Retrieval And Direct Injection
Knowledge Base conversations do not rely on a single access pattern. In addition to standard RAG retrieval, Wegent also keeps a "small KB full direct injection" path that can pass as much KB context as possible to the model when needed.
Why direct injection existsβ
The main reason direct injection was introduced is that vector retrieval quality was not stable enough in some scenarios.

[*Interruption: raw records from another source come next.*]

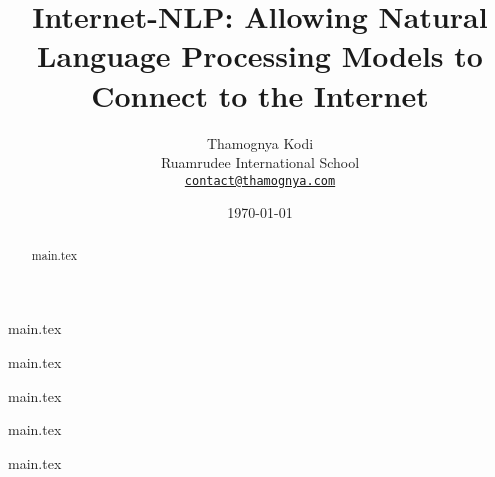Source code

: \documentclass[11pt,a4]{article}
\title{\textbf{Internet-NLP}: Allowing Natural Language Processing Models to Connect to the Internet}
\author{
    Thamognya Kodi \\
    Ruamrudee International School \\
    {\tt \href{mailto:contact@thamognya.com}{contact@thamognya.com}} \\
}
\date{\today}
\begin{document}
\maketitle

\begin{abstract}
    {main.tex}
\end{abstract}

{main.tex}

{main.tex}

{main.tex}

{main.tex}

% 
% 


\appendix
{main.tex}
\end{document}
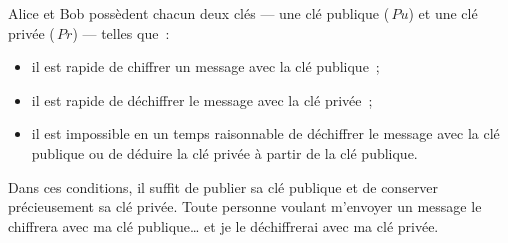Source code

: \documentclass[a4paper,11pt]{article}
\begin{document}
\begin{center}
\end{center}

\vspace{2cm}


Alice et Bob possèdent chacun deux clés — une clé publique
({\color{green!70!black}\faKey}\,$Pu$) et une clé privée
({\color{red}\faKey}\,$Pr$) — telles que~:

\begin{itemize}
	\item il est rapide de chiffrer un message avec la clé publique ;
	
	\item il est rapide de déchiffrer le message avec la clé privée~;

	\item il est impossible en un temps raisonnable de déchiffrer le
		message avec la clé publique ou de déduire la clé privée à partir de la 
		clé publique.

\end{itemize}

Dans ces conditions, il suffit de publier sa clé publique et de conserver
précieusement sa clé privée. Toute personne voulant m'envoyer un message le
chiffrera avec ma clé publique… et je le déchiffrerai avec ma clé privée. 
\end{document}
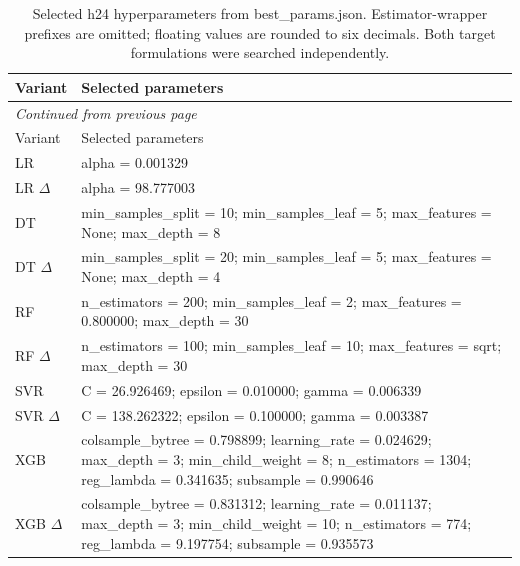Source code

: \begingroup\small\setlength{\tabcolsep}{4pt}
\begin{longtable}{p{.16\linewidth}p{.76\linewidth}}
\caption{Selected h24 hyperparameters from best\_params.json. Estimator-wrapper prefixes are omitted; floating values are rounded to six decimals. Both target formulations were searched independently.}\label{tab:selected_h24}\\
\toprule
Variant & Selected parameters \\
\midrule\endfirsthead
\multicolumn{2}{l}{\small\itshape Continued from previous page}\\\toprule
Variant & Selected parameters \\
\midrule\endhead\bottomrule\endfoot
LR & alpha = \num{0.001329} \\
LR $\Delta$ & alpha = \num{98.777003} \\
DT & min\_samples\_split = 10; min\_samples\_leaf = 5; max\_features = None; max\_depth = 8 \\
DT $\Delta$ & min\_samples\_split = 20; min\_samples\_leaf = 5; max\_features = None; max\_depth = 4 \\
RF & n\_estimators = 200; min\_samples\_leaf = 2; max\_features = \num{0.800000}; max\_depth = 30 \\
RF $\Delta$ & n\_estimators = 100; min\_samples\_leaf = 10; max\_features = sqrt; max\_depth = 30 \\
SVR & C = \num{26.926469}; epsilon = \num{0.010000}; gamma = \num{0.006339} \\
SVR $\Delta$ & C = \num{138.262322}; epsilon = \num{0.100000}; gamma = \num{0.003387} \\
XGB & colsample\_bytree = \num{0.798899}; learning\_rate = \num{0.024629}; max\_depth = 3; min\_child\_weight = 8; n\_estimators = 1304; reg\_lambda = \num{0.341635}; subsample = \num{0.990646} \\
XGB $\Delta$ & colsample\_bytree = \num{0.831312}; learning\_rate = \num{0.011137}; max\_depth = 3; min\_child\_weight = 10; n\_estimators = 774; reg\_lambda = \num{9.197754}; subsample = \num{0.935573} \\
\end{longtable}\endgroup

For smaller knowledge bases with limited total content, but where the question depends on broader context, pure vector retrieval can fail in a few common ways:
- Recall misses important sections
- Returned chunks are locally relevant but insufficient for a global judgment
- Slight query wording changes produce unstable results
In those cases, loading all chunks and injecting them into the model is often more reliable than using only a small top-k retrieval result.
The two pathsβ
| Path | Main entry | Best for | Characteristics |
|---|---|---|---|
| Retrieval mode | /api/internal/rag/retrieve | Medium to large KBs, targeted queries, normal RAG Q&A | Lower cost, more focused context |
| Direct injection mode | /api/internal/rag/retrieve | Small KBs, full-context reasoning, unstable vector recall | More complete recall, higher context cost |
In practice:
/api/internal/rag/retrieveis the unified entrypoint- Backend decides internally whether the request should stay in normal retrieval or switch to direct injection
- the old
/api/internal/rag/all-chunksendpoint remains only as a legacy internal compatibility surface
When direct injection is usefulβ
This path is typically useful when:
- The total KB content can fit into the model context window
- The task requires broad diagnosis, synthesis, or judgment
- Retrieval quality is not good enough and direct injection gives more stable answers
Typical examples:
- "Please use the knowledge base to diagnose whether my progress is off track."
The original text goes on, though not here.